“Shame pole”, an Alaskanism
An article inspired by seeing a certain Victoria judge’s name in association with Chinuk Wawa.
A sub-type of totem poles is the “shame pole”.
Judge Augustus Frederick Pemberton (1808?-1891) is portrayed in not just one but two itty-bitty “shame poles” at the house of Gathlans of Skidegate in Haida Gwaii.
The Alaskan English term “shame pole” is potentially a genuine Chinuk Wawa phrase; the word shím is known in every variety of CW, and “pole” is used in one or two recordings of Vancouver Island speakers.
Like a number of Alaskanisms, this one has been hard to find in old printed sources. This is the case with “skookum paper” and “skookum board“, for example.
Probably making the search more difficult is the fact that each of these phrases is strongly associated with just one particular subset of the population, the Lingít / “Tlingit” people.
They were sketched by Chinuk Wawa expert James G. Swan as “Chief Bear Skin’s Indian House at Skidegate Queen Charlotte Islands, B.C. with carved images of Judge Pemberton of Victoria as objects of ridicule” [August 1883].
That drawing is on page 127 of the book “James Swan, Chā-Tic of the Northwest Coast” by George A. Miles; above is my rough scan of it.

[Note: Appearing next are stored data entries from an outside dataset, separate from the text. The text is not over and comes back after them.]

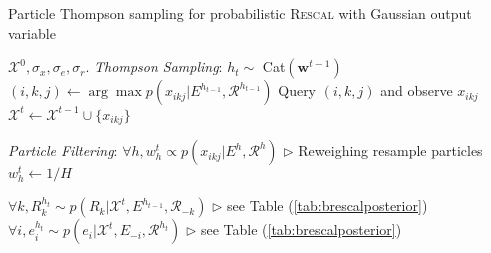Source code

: \begin{algorithm}[t!]
   \caption{Particle Thompson sampling for probabilistic \textsc{Rescal} with Gaussian output variable}
   \label{alg:smc}
\begin{algorithmic}
    $\mathcal{X}^{0}, \sigma_x, \sigma_e, \sigma_r$.
   \STATE \textit{Thompson Sampling}:
   \STATE $h_t \sim $ Cat$(\mathbf{w}^{t-1})$
   \STATE $(i,k,j) \leftarrow \arg\max p(x_{ikj}| E^{h_{t-1}}, \mathcal{R}^{h_{t-1}})$
   \STATE Query $(i,k,j)$ and observe $x_{ikj}$
   \STATE $\mathcal{X}^{t} \leftarrow \mathcal{X}^{t-1} \cup \{x_{ikj}\}$

   \STATE \textit{Particle Filtering}:
   \STATE $\forall h, w_h^{t} \propto p(x_{ikj} | E^{h}, \mathcal{R}^{h})$   \hfill $\triangleright$ Reweighing
   \STATE resample particles
   \STATE $w_h^{t} \leftarrow 1/H$
   \ENDIF

   \STATE $\forall k, R_k^{h_t} \sim p(R_k | \mathcal{X}^{t}, E^{h_{t-1}}, \mathcal{R}_{-k})$   \hfill $\triangleright$ see Table (\ref{tab:brescalposterior})
   \STATE $\forall i, e^{h_t}_i \sim p(e_i | \mathcal{X}^{t}, E_{-i}, \mathcal{R}^{h_{t}})$ \hfill $\triangleright$ see Table (\ref{tab:brescalposterior})
   \ENDFOR

   \ENDFOR
\end{algorithmic}
\end{algorithm}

Seward’s shame pole (image credit: Alaska Historical Society)
Other well-known shame poles include one of US Secretary of the Interior William Seward, who arranged the purchase of Alaska from the Russian colonial power.
There’s also a recent shaming pole depicting Alaska governor Mike Dunleavy and US president Donald Trump.
“Gut Fish, Not Alaska” by Tommy Joseph & Kristina Cranston, Tlingit (Image credit: Indian Country Today)
As you’re probably noticing, shame poles are unique in portraying a specific individual fairly realistically!